La Corte di Cassazione con la sentenza n. 15226 depositata il 30 maggio 2023, intervenendo in tema di conversione dei contratti di somministrazione a termine, ha ribadito che “… in tema di successione di contratti di lavoro a termine in somministrazione, l’impugnazione stragiudiziale dell’ultimo contratto della serie non si estende ai contratti precedenti, neppure ove tra un contratto e l’altro sia decorso un termine inferiore a quello di sessanta giorni utile per l’impugnativa» …”
La vicenda ha riguardato un lavoratore assunto con contratto di somministrazione a tempo determinato, il quale impugno, nel termine di 60 giorni dalla scadenza dell’ultimo contratto, in sede stragiudiziale i contratti a termine succedutosi nel tempo. Il Tribunale adito aveva dichiarato decaduto il ricorrente dalla facoltà di impugnare gli otto contratti a tempo determinato intercorsi . Il lavoratore impugnava la sentenza dei giudici di prime cure innanzi alla Corte di Appello. I giudici di appello, nel confermare la decisione impugnata, hanno ritenuto che nel caso di plurimi contratti a tempo determinato, anche succedutisi nel tempo in sostanziale continuità, l’obbligo di impugnazione in sede stragiudiziale nel termine di sessanta giorni decorre dalla scadenza dei singoli contratti e non, come ritenuto dal ricorrente, dalla scadenza dell’ultimo della sequenza.
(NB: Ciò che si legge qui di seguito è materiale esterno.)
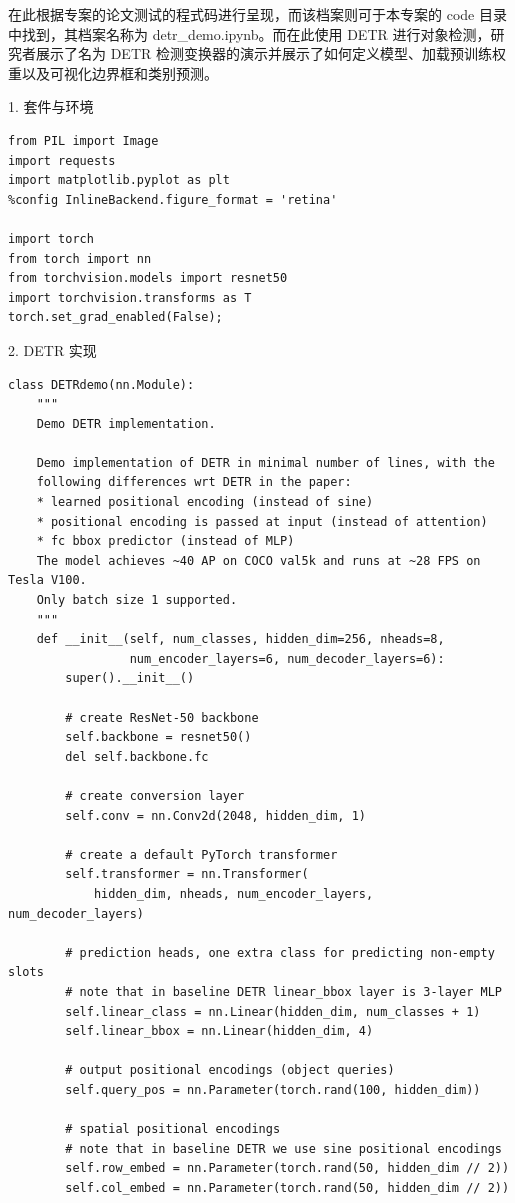 在此根据专案的论文测试的程式码进行呈现，而该档案则可于本专案的 code 目录中找到，其档案名称为 detr\_demo.ipynb。而在此使用 DETR 进行对象检测，研究者展示了名为 DETR 检测变换器的演示并展示了如何定义模型、加载预训练权重以及可视化边界框和类别预测。

1. 套件与环境

\begin{Verbatim}
from PIL import Image
import requests
import matplotlib.pyplot as plt
%config InlineBackend.figure_format = 'retina'

import torch
from torch import nn
from torchvision.models import resnet50
import torchvision.transforms as T
torch.set_grad_enabled(False);
\end{Verbatim}

2. DETR 实现

\begin{Verbatim}
class DETRdemo(nn.Module):
    """
    Demo DETR implementation.

    Demo implementation of DETR in minimal number of lines, with the
    following differences wrt DETR in the paper:
    * learned positional encoding (instead of sine)
    * positional encoding is passed at input (instead of attention)
    * fc bbox predictor (instead of MLP)
    The model achieves ~40 AP on COCO val5k and runs at ~28 FPS on Tesla V100.
    Only batch size 1 supported.
    """
    def __init__(self, num_classes, hidden_dim=256, nheads=8,
                 num_encoder_layers=6, num_decoder_layers=6):
        super().__init__()

        # create ResNet-50 backbone
        self.backbone = resnet50()
        del self.backbone.fc

        # create conversion layer
        self.conv = nn.Conv2d(2048, hidden_dim, 1)

        # create a default PyTorch transformer
        self.transformer = nn.Transformer(
            hidden_dim, nheads, num_encoder_layers, num_decoder_layers)

        # prediction heads, one extra class for predicting non-empty slots
        # note that in baseline DETR linear_bbox layer is 3-layer MLP
        self.linear_class = nn.Linear(hidden_dim, num_classes + 1)
        self.linear_bbox = nn.Linear(hidden_dim, 4)

        # output positional encodings (object queries)
        self.query_pos = nn.Parameter(torch.rand(100, hidden_dim))

        # spatial positional encodings
        # note that in baseline DETR we use sine positional encodings
        self.row_embed = nn.Parameter(torch.rand(50, hidden_dim // 2))
        self.col_embed = nn.Parameter(torch.rand(50, hidden_dim // 2))


\end{Verbatim}
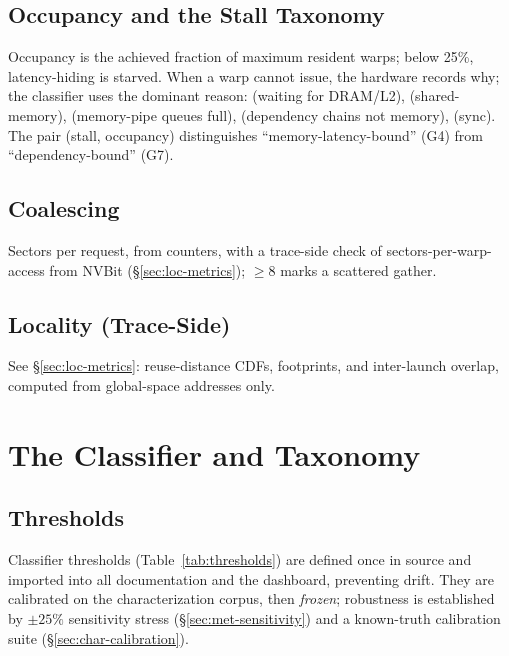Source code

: \subsection{Occupancy and the Stall Taxonomy}
Occupancy is the achieved fraction of maximum resident warps; below 25\%, latency-hiding is starved. When a warp cannot issue, the hardware records why; the classifier uses the dominant reason:  (waiting for DRAM/L2),  (shared-memory),  (memory-pipe queues full),  (dependency chains not memory),  (sync). The pair (stall, occupancy) distinguishes ``memory-latency-bound'' (G4) from ``dependency-bound'' (G7).

\subsection{Coalescing}
Sectors per request, from counters, with a trace-side check of sectors-per-warp-access from NVBit (\S\ref{sec:loc-metrics}); $\geq 8$ marks a scattered gather.

\subsection{Locality (Trace-Side)}
See \S\ref{sec:loc-metrics}: reuse-distance CDFs, footprints, and inter-launch overlap, computed from global-space addresses only.

\section{The Classifier and Taxonomy}
\label{sec:met-tree}

\subsection{Thresholds}
Classifier thresholds (Table~\ref{tab:thresholds}) are defined once in source and imported into all documentation and the dashboard, preventing drift. They are calibrated on the characterization corpus, then \emph{frozen}; robustness is established by $\pm 25\%$ sensitivity stress (\S\ref{sec:met-sensitivity}) and a known-truth calibration suite (\S\ref{sec:char-calibration}).

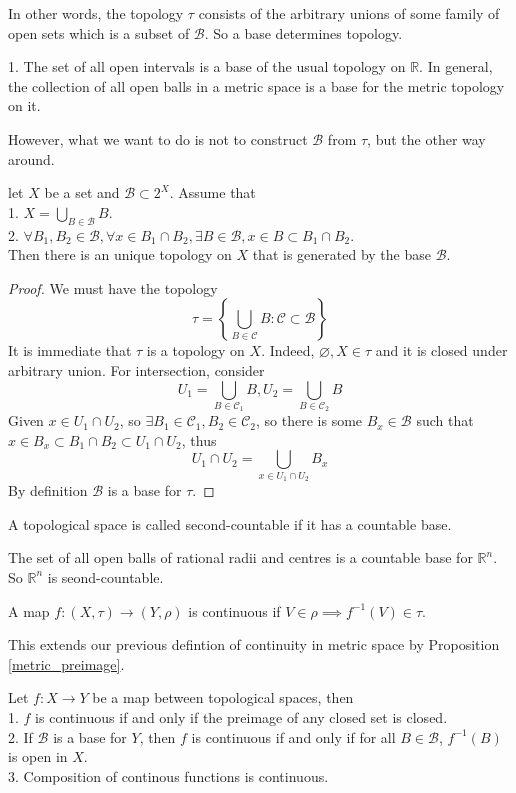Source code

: In other words, the topology $\tau$ consists of the arbitrary unions of some family of open sets which is a subset of $\mathscr B$.
So a base determines topology.
\begin{example}
    1. The set of all open intervals is a base of the usual topology on $\mathbb R$.
    In general, the collection of all open balls in a metric space is a base for the metric topology on it.
\end{example}
However, what we want to do is not to construct $\mathscr B$ from $\tau$, but the other way around.
\begin{lemma}
    let $X$ be a set and $\mathscr B\subset 2^X$.
    Assume that\\
    1. $X=\bigcup_{B\in\mathscr B}B$.\\
    2. $\forall B_1,B_2\in\mathscr B,\forall x\in B_1\cap B_2, \exists B\in\mathscr B,x\in B\subset B_1\cap B_2$.\\
    Then there is an unique topology on $X$ that is generated by the base $\mathscr B$.
\end{lemma}
\begin{proof}
    We must have the topology
    $$\tau=\left\{\bigcup_{B\in\mathscr C}B:\mathscr C\subset\mathscr B\right\}$$
    It is immediate that $\tau$ is a topology on $X$.
    Indeed, $\varnothing,X\in\tau$ and it is closed under arbitrary union.
    For intersection, consider
    $$U_1=\bigcup_{B\in\mathscr C_1}B,U_2=\bigcup_{B\in\mathscr C_2}B$$
    Given $x\in U_1\cap U_2$, so $\exists B_1\in\mathscr C_1, B_2\in\mathscr C_2$, so there is some $B_x\in\mathscr B$ such that $x\in B_x\subset B_1\cap B_2\subset U_1\cap U_2$, thus
    $$U_1\cap U_2=\bigcup_{x\in U_1\cap U_2}B_x$$
    By definition $\mathscr B$ is a base for $\tau$.
\end{proof}
\begin{definition}
    A topological space is called second-countable if it has a countable base.
\end{definition}
\begin{example}
    The set of all open balls of rational radii and centres is a countable base for $\mathbb R^n$.
    So $\mathbb R^n$ is seond-countable.
\end{example}
\begin{definition}
    A map $f:(X,\tau)\to (Y,\rho)$ is continuous if $V\in\rho\implies f^{-1}(V)\in\tau$.
\end{definition}
This extends our previous defintion of continuity in metric space by Proposition \ref{metric_preimage}.
\begin{proposition}
    Let $f:X\to Y$ be a map between topological spaces, then\\
    1. $f$ is continuous if and only if the preimage of any closed set is closed.\\
    2. If $\mathscr B$ is a base for $Y$, then $f$ is continuous if and only if for all $B\in\mathscr B$, $f^{-1}(B)$ is open in $X$.\\
    3. Composition of continous functions is continuous.
\end{proposition}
Avverso la decisione di appello, il lavoratore, proponeva ricorso in cassazione fondato su due motivi.
Gli Ermellini, nell’accogliere la seconda doglianza e nel rigettare la prima, hanno ulteriormente ribadito che “… il potenziale rinnovo per un numero indefinito di volte dei contratti di somministrazione, a differenza di quanto previsto per i contratti a termine, non autorizzava di per sé il lavoratore a nutrire alcun affidamento tale da rendere necessaria una comunicazione del datore di lavoro …”
Per i giudici di legittimità “… La circostanza che il ricorrente sia decaduto dalla possibilità di impugnare specificatamente i termini apposti ai contratti precedenti non esclude che il giudice debba tenere conto, nel valutare la legittimità del contratto tempestivamente impugnato anche alla luce del dato fattuale dell’esistenza di pregressi contratti a termine con lo stesso datore di lavoro per accertare se complessivamente l’attività “possa ragionevolmente qualificarsi «temporanea», alla luce di tutte le circostanze pertinenti, che comprendono in particolare le specificità del settore” o non denoti piuttosto un ricorso abusivo a tale forma di lavoro e perciò illegittimo …”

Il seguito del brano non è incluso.